Lucero no me llama

El 1 de mayo de 2015 murió en La Habana Lucía Huergo, a los 63 años. Arreglista, productora, compositora y mul­­tinstrumentista y experta en el trabajo con las nuevas tecnologías, Lucía recibirá hoy un homenaje de sus amigos y familiares en Bellas Artes.

(Para Lucía Huergo)

Hace un año que no hablo con Lucero. Nunca hemos permanecido tanto tiempo sin intercambiar opiniones, criterios, música, bromas, burlas, ingenuos disgustos casi adolescentes y por qué no: ¡Chismes de todo tipo y de todo el mundo! No nos medimos en eso. Empezamos por el cariño y ahí, como sempiterno tema de conversación, salen a relucir Sara, Martha Campos, Fefita y Lourdes, Sonia Cornuchet y Liuba de protagonistas, pero una vez transcurridas las artimañas del amor comienza el: ¡No digas que te lo dije pero…!!!! y en medio de las intrigas palaciegas, inician las carcajadas y los disparates el descenso hacía las fosas de lo prescindible, por que a fin de cuentas nuestras conversaciones son parecidas a las de los niños, y ni a ella ni a mí nos importa demasiado el cotilleo.

Lucero es sumamente ingeniosa y mucho más aguda de lo que algunos suponen y esas características de su personalidad, aunadas a su talento musical sin límites ni parangón, nos unieron desde 1981 hasta los días que corren cuando todavía espero preguntarle si aquella falta de aire por fin se le atenuó, o la alteración de su piel acomodó el escozor, si terminó su trabajo con Telmary, Manolito Iglesias, Lourdes de los Santos, Mayra Caridad Valdés o Yaíma Sáez.

Durante años nos fuimos de gira desde España, pasando por Venezuela y República Dominicana, hasta México, y las crónicas humorísticas de esos viajes bien rebasarían el volumen literario más extenso; la niña que Lucero fue nunca dejó de acompañarla para mi goce, y eso, muchas veces se lo aseguré, la lanzaría también a la inmensidad.
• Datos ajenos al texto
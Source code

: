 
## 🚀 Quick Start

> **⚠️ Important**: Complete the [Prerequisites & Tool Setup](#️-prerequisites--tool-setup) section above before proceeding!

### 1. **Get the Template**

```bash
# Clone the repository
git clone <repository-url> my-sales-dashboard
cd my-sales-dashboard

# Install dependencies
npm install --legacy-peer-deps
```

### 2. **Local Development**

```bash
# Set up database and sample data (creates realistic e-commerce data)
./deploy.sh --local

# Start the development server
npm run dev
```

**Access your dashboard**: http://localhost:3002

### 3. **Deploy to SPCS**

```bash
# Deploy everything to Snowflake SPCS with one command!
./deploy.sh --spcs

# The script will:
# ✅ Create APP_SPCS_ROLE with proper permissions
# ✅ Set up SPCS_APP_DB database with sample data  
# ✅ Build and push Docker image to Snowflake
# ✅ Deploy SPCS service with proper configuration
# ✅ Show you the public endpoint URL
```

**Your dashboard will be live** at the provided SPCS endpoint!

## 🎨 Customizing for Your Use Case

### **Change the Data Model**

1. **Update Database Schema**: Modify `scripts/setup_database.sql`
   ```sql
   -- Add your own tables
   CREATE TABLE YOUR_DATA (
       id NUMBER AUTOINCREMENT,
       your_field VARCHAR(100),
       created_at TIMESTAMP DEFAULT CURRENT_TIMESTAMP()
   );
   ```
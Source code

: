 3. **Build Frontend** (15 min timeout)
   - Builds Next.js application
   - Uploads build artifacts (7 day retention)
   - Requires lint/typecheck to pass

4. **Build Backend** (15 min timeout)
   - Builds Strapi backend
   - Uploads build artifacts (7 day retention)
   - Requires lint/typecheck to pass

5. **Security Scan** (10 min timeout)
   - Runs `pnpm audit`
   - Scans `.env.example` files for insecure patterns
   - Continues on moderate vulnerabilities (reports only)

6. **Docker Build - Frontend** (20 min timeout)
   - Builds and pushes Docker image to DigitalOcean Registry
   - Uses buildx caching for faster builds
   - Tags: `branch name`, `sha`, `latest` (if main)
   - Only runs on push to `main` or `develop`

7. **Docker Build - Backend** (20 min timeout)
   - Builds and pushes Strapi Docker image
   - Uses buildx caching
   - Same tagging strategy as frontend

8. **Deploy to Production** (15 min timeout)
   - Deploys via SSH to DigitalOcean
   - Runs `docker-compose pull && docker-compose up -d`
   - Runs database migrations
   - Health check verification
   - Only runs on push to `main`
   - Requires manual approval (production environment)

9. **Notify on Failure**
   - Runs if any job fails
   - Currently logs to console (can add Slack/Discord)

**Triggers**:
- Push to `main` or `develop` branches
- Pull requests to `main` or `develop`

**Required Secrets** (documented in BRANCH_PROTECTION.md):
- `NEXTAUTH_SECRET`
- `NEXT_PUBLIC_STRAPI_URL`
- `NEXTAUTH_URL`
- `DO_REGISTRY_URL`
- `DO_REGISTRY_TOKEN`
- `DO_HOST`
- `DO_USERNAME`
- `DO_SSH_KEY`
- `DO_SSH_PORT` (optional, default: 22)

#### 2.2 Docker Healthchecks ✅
La última vez que hablamos, y ahora se lo reprocho, fue a finales de abril de 2015 con motivo de un almuerzo que mi esposa Peti le había preparado porque ambas se adoran; el apetito de Lucero es insaciable y legendario. Hablo de reproche porque no ha solicitado más de las filigranas gastronómicas de la amiga y hemos acumulado libras y libras de carne de cerdo esperando su reclamo gástrico siempre urgente y desaforado como su amor.

Alguien me aseguró que jamás me llamaría, pero no lo creo. Cuando el sol se pone bajito, y este firmante también, suena el teléfono y desesperado respondo no vaya a ser que por descuido pierda la oportunidad de hacer el disco que nos falta o comentarle que Delia, su mamá, está contando sus intimidades a voz en cuello, que La Gorda necesita consultarle algo, que Mami quiere café, y que Niurka es lo mejor que le ha ocurrido en la vida.

¡Coño Lucero, llámame, que a mí la paciencia y el tiempo se me están agotando y prefiero no dejarte más mensajes en el contestador!